Here at the Public Health Law Center, we have long advocated for accelerating the so-called “end game” to phase out the sale of cigarettes and other combustible commercial tobacco products. But today, like so many others, we find ourselves re-examining our agenda, wondering where yesterday’s priorities fit in today’s crazy times, when we are not only consumed by the coronavirus, but also awakening more fully to the underlying crisis of racism that infects every institution of our society.
These dual crises are so overwhelming that, in the heat of the moment, yesterday’s agendas can feel slightly disconnected from reality, almost tone deaf. The crises of the hour are so monumental that we feel called to respond to the urgency of now. Should we set aside our long-standing priorities and commitments, to focus more directly on the immediate pandemic and the overarching crisis of racism?
As we struggle to find the right path forward, to set appropriate priorities in this new time, we are struck increasingly by a belief that it’s not an either-or proposition, and that the alternate paths may actually point in the same direction: We’ve been saying for years that all public health problems are inter-related, and the more we pull back our lens today, the more we come to understand just how deeply interrelated they are. From that new vantage point, the case for phasing out combustible tobacco becomes even more compelling. The tobacco epidemic falls most heavily on Black and Indigenous people and people of color, as well as those with lower incomes and the LGBTQ+ community. Perhaps more than any other underlying condition, tobacco dependence weakens the health of those communities, ensuring a built-in vulnerability and guaranteeing an inequitable impact not only from COVID-19, but from every future assault on America’s health, whether from climate change, unhealthy food, inequitable access to health care, or the catastrophe we have yet to imagine. From this perspective, the case for the tobacco end game becomes more urgent, not less.
From its earliest days, public health has defined itself as the prevention side of the health equation: the upstream counterpart to the health care system’s treatment model. Whether the focus was sanitation and clean water, vaccinations, or highway safety, public health secretly prided itself, in fact, on being the smarter and more impactful side of the equation, well aware that no amount of treatment can equal the power of effective prevention. For many years, prevention was understood in terms of an idealized model (usually unstated) of “personal responsibility,” that viewed individuals as fully autonomous, rational actors, with complete agency to control their destinies, uninfluenced by external factors or the surrounding environment. In infectious disease control, this paradigm pointed toward individualized interventions like encouraging parents to support childhood vaccinations. In chronic disease prevention, practitioners focused on influencing individual behavioral choices and lifestyles. Poster campaigns. Pamphlets. It was a mindset that strikes us today as outdated and ineffective, if not dangerously naïve.

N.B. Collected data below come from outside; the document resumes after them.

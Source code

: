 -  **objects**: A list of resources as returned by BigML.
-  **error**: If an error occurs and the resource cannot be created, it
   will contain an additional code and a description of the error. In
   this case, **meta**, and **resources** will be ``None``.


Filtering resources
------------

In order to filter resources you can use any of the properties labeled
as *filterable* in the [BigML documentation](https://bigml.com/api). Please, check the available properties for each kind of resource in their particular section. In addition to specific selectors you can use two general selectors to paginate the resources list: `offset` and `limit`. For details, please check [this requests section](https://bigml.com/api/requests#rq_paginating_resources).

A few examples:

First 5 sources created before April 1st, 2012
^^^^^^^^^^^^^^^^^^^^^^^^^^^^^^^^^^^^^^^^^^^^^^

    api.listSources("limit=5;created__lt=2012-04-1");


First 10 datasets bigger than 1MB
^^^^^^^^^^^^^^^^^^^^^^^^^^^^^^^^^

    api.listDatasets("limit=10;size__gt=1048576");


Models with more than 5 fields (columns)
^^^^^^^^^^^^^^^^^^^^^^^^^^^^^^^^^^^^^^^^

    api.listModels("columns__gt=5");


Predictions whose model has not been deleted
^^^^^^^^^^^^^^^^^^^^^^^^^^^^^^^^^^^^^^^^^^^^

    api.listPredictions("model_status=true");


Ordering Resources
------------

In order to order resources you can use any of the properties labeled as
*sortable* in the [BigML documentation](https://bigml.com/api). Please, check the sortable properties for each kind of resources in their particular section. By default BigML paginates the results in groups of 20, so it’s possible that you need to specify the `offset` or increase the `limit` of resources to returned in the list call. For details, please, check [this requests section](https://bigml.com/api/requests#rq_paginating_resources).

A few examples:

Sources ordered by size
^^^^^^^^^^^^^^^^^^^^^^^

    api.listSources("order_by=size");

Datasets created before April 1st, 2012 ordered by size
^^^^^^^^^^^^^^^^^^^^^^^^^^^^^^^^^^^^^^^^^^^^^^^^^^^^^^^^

In time we came to understand that moving upstream meant much more than individual choices. Farther upstream were the social and environmental structures that shape and even dictate the supposed choices of the individuals downstream. We called them the Social Determinants of Health. Today they are familiar: economic inequality, inadequate housing, lack of transportation, inadequate education, unequal access to care, an unjust system of justice. As self-evident as these social factors feel to us today, it is easy to forget what a revelation they seemed only a decade or two ago. We forget that it was only twelve years ago that a prophetic WHO report helped introduce the world to the fundamental role of Social Determinants in achieving ─ or preventing ─ equity. And how that understanding transformed our approach to health and to health disparities! For public health attorneys, it changed everything, by helping us see the legal structures underpinning every determinant of health, both positive and negative. And it set the course for organizations like ours, committed to addressing inequities.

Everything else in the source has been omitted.